When using categorical variables for machine learning, it’s important to consider the algorithm used to manipulate the variables. Some algorithms, such as trees and ensembles of three, can work directly with the numeric variables behind the symbols. Other algorithms, such as linear and logistic regression and SVM, require that you encode the categorical values into binary variables. For example, if you have three levels for a color variable (blue, red, and green), you have to create three binary variables:

One for blue (1 when the value is blue, 0 when it is not)
One for red (1 when the value is red, 0 when it is not)
One for green (1 when the value is green, 0 when it is not)
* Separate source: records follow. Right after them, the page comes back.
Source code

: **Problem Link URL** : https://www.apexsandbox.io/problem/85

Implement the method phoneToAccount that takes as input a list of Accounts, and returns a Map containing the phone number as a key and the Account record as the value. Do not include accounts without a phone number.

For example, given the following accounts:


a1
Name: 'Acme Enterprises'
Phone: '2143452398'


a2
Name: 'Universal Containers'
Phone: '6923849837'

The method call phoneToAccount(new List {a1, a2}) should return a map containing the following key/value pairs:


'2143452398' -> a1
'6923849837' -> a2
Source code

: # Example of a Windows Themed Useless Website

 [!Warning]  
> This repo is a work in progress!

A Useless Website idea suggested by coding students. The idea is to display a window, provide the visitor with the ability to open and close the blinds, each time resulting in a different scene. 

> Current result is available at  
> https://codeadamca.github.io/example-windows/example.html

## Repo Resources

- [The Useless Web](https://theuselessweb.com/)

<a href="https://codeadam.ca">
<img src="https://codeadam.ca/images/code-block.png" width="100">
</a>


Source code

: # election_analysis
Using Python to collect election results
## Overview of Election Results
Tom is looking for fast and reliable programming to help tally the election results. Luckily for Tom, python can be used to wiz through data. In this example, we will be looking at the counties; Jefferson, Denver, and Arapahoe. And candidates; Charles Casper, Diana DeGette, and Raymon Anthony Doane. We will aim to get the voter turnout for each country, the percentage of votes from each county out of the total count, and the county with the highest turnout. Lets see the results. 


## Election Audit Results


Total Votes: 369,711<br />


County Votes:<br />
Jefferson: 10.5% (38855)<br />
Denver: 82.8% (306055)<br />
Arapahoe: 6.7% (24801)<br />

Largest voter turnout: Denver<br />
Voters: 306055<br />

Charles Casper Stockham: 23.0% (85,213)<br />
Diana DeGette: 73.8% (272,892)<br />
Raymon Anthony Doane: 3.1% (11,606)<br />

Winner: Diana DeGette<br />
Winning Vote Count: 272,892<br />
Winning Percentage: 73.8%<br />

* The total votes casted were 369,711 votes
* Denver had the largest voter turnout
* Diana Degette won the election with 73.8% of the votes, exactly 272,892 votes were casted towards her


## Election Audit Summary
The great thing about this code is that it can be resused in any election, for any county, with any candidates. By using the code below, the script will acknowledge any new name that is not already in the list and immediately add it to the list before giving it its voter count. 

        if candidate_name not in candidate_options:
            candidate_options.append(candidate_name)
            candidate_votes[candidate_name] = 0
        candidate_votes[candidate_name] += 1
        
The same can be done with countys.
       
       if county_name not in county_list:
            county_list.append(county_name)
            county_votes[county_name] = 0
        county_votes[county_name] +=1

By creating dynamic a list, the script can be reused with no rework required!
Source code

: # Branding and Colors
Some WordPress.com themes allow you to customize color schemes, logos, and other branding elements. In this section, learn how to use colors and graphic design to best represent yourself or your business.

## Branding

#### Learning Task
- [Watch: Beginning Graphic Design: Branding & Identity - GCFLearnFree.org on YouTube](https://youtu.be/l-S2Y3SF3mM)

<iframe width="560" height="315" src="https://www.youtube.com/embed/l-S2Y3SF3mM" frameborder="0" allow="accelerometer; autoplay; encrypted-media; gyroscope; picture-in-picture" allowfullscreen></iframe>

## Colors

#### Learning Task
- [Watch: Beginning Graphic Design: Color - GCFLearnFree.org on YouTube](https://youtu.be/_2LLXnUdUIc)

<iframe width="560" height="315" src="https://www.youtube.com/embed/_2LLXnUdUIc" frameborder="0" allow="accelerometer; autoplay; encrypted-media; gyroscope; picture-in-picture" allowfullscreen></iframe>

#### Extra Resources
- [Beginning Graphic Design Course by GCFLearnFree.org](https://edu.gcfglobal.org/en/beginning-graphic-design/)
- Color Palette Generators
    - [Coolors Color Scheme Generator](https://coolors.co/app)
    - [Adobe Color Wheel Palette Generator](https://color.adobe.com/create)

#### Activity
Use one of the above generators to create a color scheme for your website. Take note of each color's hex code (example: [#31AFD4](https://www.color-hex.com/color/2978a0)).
CHECKING YOUR VERSION OF PANDAS

The categorical variable examples in this section depend on your having a minimum version of pandas 0.23.0 installed on your system. However, your version of Anaconda may have a previous pandas version installed instead. Use the following code to check your version of pandas:

import pandas as pd

print(pd.__version__)

You see the version number of pandas you have installed. Another way to check the version is to open the Anaconda Prompt, type pip show pandas, and press Enter. If you have an older version, open the Anaconda Prompt, type pip install pandas --upgrade, and press Enter. The update process will occur automatically, along with a check of associated packages. When working with Windows, you may need to open the Anaconda Prompt using the Administrator option (right click the Anaconda Prompt entry in the Start menu and choose Run as Administrator from the context menu).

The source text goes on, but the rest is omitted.